Ia mengatakan karakteristik radikalisme selama ini kerap mengangkat isu agama selain propaganda organisasi, seperti ISIS, yang tetap merebak. Selain itu gerakan radikalisme dari mereka yang terpapar konflik Suriah terus diidentifikasi. Tercatat ada 1.200 orang Indonesia yang pernah di Suriah dan kembali ke Indonesia terus dilakukan program deradikalisasi.

"Sasaran radikalisme, yakni pemuda dan pesantren. Semua ini membutuhkan peran semua pihak," ucap Boy.

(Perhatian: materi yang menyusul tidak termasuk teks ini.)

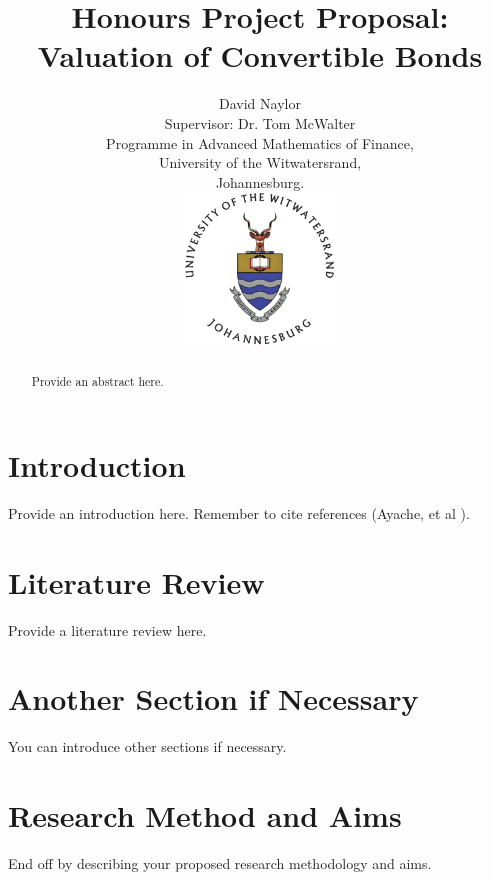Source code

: \documentclass[a4paper,11pt,oneside]{article}
\title{Honours Project Proposal:\\
Valuation of Convertible Bonds}
\author{David Naylor\\[1cm]
Supervisor: Dr. Tom McWalter\\[3cm]
Programme in Advanced Mathematics of Finance,\\
University of the Witwatersrand,\\
Johannesburg.\\[2cm]
\includegraphics[width=4cm]{../common/WitsColourLogo}\\[2cm]
}
\newcommand{\setlinespacing}[1]
           {\renewcommand{\baselinestretch}{#1}\small\normalsize}
\begin{document}
\maketitle
\thispagestyle{empty}

\setlinespacing{1.20}
\newpage

\setcounter{page}{1}


\def\abstractname{\Large Abstract}
\begin{abstract}
Provide an abstract here.
\end{abstract}



\section{Introduction}

Provide an introduction here. Remember to cite references (Ayache, et al \cite{AFV03}).

\section{Literature Review}

Provide a literature review here.

\section{Another Section if Necessary}

You can introduce other sections if necessary.

\section{Research Method and Aims}

End off by describing your proposed research methodology and aims.


\clearpage
\setlinespacing{1}


\end{document}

Menurutnya, masyarakat desa sebagai konsumen informasi harus terus diberikan pemahaman tentang propaganda radikalisme yang didapat melalui media sosial maupun muatan informasi dari tokoh pesantren tertentu.

"Selain nilai agama, cinta tanah air juga harus dirawat," tegasnya.

Ketua Forum Komunikasi Pencegahan Terorisme (FKPT) NTB HL Syafi'i mengakui beberapa program pencegahan dan deradikalisasi di NTB berjalan dengan baik. Selain peta daerah rawan radikalisme, seperti di Dompu, Bima dan Kota Bima, tahun depan akan mulai melakukan program yang sama di kabupaten Sumbawa Barat dan Lombok Timur.

"Selain edukasi ada pula program fisik pembangunan di tempat yang tengah menjalani program deradikalisasi. Hal ini agar secara fisik mereka juga mendapat pelayanan sarana dan prasarana agar sejahtera," katanya.